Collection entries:
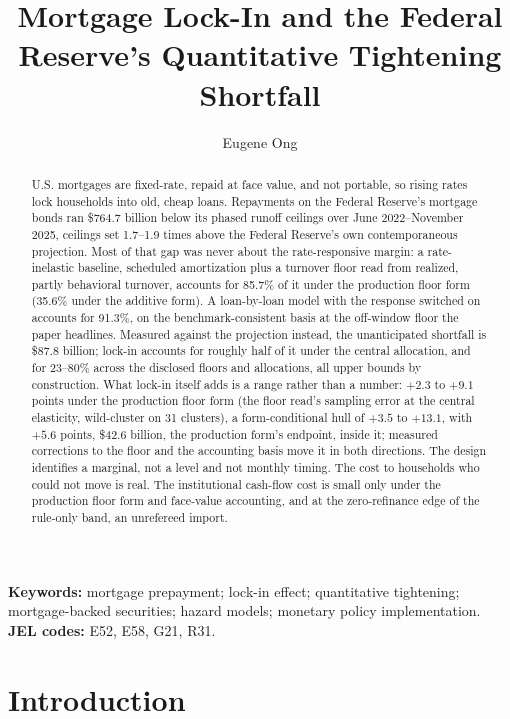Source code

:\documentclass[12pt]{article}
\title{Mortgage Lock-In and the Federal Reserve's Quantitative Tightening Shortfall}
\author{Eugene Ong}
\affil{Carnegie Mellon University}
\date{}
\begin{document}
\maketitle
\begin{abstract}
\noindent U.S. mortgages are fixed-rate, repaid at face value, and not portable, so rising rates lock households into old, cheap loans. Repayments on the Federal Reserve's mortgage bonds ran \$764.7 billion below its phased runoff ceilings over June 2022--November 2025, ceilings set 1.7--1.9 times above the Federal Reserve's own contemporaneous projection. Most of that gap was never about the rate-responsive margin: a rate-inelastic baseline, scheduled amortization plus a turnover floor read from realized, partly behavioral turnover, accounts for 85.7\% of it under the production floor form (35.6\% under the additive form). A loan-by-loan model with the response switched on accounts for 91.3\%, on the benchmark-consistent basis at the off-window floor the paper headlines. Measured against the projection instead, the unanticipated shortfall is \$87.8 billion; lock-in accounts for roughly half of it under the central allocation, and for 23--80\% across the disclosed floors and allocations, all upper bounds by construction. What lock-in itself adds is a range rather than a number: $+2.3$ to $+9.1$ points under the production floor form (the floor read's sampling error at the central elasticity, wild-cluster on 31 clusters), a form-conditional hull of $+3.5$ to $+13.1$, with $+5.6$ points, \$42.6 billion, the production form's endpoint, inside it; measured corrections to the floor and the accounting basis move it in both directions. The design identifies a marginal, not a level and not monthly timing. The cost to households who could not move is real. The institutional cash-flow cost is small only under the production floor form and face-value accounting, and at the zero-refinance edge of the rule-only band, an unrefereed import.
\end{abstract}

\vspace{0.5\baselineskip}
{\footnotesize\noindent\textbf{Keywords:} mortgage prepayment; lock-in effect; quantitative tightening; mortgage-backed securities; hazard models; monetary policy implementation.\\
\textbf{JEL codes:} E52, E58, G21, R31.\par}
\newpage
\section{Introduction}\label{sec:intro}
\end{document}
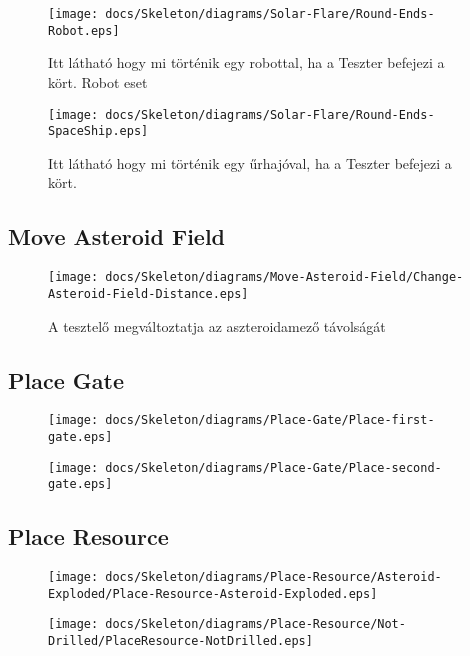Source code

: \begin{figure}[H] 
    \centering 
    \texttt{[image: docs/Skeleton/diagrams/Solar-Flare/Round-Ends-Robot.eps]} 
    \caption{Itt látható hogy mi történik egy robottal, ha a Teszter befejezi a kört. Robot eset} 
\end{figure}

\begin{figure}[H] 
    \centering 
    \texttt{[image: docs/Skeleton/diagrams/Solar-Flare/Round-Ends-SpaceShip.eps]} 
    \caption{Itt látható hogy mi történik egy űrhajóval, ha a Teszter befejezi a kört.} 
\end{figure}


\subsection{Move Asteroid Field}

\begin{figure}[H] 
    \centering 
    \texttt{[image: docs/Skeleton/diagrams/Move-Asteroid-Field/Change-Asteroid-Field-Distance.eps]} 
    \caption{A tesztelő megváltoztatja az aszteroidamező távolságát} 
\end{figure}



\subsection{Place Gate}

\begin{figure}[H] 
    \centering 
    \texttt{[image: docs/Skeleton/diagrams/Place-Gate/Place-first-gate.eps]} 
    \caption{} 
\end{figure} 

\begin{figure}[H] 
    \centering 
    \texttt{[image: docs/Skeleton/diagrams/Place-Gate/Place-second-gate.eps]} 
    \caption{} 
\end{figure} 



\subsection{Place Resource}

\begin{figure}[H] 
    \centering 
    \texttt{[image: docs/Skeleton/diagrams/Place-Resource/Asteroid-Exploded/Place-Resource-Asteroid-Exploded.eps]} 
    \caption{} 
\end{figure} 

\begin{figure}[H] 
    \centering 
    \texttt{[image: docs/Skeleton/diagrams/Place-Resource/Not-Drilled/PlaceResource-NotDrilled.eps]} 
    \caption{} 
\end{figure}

**Task directions**.
The response must consist of the entries above exactly as they stand, minus any pictures.

**Written answer**.
Source code

:\documentclass[12pt]{article}
\title{Mortgage Lock-In and the Federal Reserve's Quantitative Tightening Shortfall}
\author{Eugene Ong}
\affil{Carnegie Mellon University}
\date{}
\begin{document}
\maketitle
\begin{abstract}
\noindent U.S. mortgages are fixed-rate, repaid at face value, and not portable, so rising rates lock households into old, cheap loans. Repayments on the Federal Reserve's mortgage bonds ran \$764.7 billion below its phased runoff ceilings over June 2022--November 2025, ceilings set 1.7--1.9 times above the Federal Reserve's own contemporaneous projection. Most of that gap was never about the rate-responsive margin: a rate-inelastic baseline, scheduled amortization plus a turnover floor read from realized, partly behavioral turnover, accounts for 85.7\% of it under the production floor form (35.6\% under the additive form). A loan-by-loan model with the response switched on accounts for 91.3\%, on the benchmark-consistent basis at the off-window floor the paper headlines. Measured against the projection instead, the unanticipated shortfall is \$87.8 billion; lock-in accounts for roughly half of it under the central allocation, and for 23--80\% across the disclosed floors and allocations, all upper bounds by construction. What lock-in itself adds is a range rather than a number: $+2.3$ to $+9.1$ points under the production floor form (the floor read's sampling error at the central elasticity, wild-cluster on 31 clusters), a form-conditional hull of $+3.5$ to $+13.1$, with $+5.6$ points, \$42.6 billion, the production form's endpoint, inside it; measured corrections to the floor and the accounting basis move it in both directions. The design identifies a marginal, not a level and not monthly timing. The cost to households who could not move is real. The institutional cash-flow cost is small only under the production floor form and face-value accounting, and at the zero-refinance edge of the rule-only band, an unrefereed import.
\end{abstract}

\vspace{0.5\baselineskip}
{\footnotesize\noindent\textbf{Keywords:} mortgage prepayment; lock-in effect; quantitative tightening; mortgage-backed securities; hazard models; monetary policy implementation.\\
\textbf{JEL codes:} E52, E58, G21, R31.\par}
\newpage
\section{Introduction}\label{sec:intro}
\end{document}
Source code

: \begin{figure}[H] 
    \centering 
    \texttt{[image: docs/Skeleton/diagrams/Solar-Flare/Round-Ends-Robot.eps]} 
    \caption{Itt látható hogy mi történik egy robottal, ha a Teszter befejezi a kört. Robot eset} 
\end{figure}

\begin{figure}[H] 
    \centering 
    \texttt{[image: docs/Skeleton/diagrams/Solar-Flare/Round-Ends-SpaceShip.eps]} 
    \caption{Itt látható hogy mi történik egy űrhajóval, ha a Teszter befejezi a kört.} 
\end{figure}


\subsection{Move Asteroid Field}

\begin{figure}[H] 
    \centering 
    \texttt{[image: docs/Skeleton/diagrams/Move-Asteroid-Field/Change-Asteroid-Field-Distance.eps]} 
    \caption{A tesztelő megváltoztatja az aszteroidamező távolságát} 
\end{figure}



\subsection{Place Gate}

\begin{figure}[H] 
    \centering 
    \texttt{[image: docs/Skeleton/diagrams/Place-Gate/Place-first-gate.eps]} 
    \caption{} 
\end{figure} 

\begin{figure}[H] 
    \centering 
    \texttt{[image: docs/Skeleton/diagrams/Place-Gate/Place-second-gate.eps]} 
    \caption{} 
\end{figure} 



\subsection{Place Resource}

\begin{figure}[H] 
    \centering 
    \texttt{[image: docs/Skeleton/diagrams/Place-Resource/Asteroid-Exploded/Place-Resource-Asteroid-Exploded.eps]} 
    \caption{} 
\end{figure} 

\begin{figure}[H] 
    \centering 
    \texttt{[image: docs/Skeleton/diagrams/Place-Resource/Not-Drilled/PlaceResource-NotDrilled.eps]} 
    \caption{} 
\end{figure}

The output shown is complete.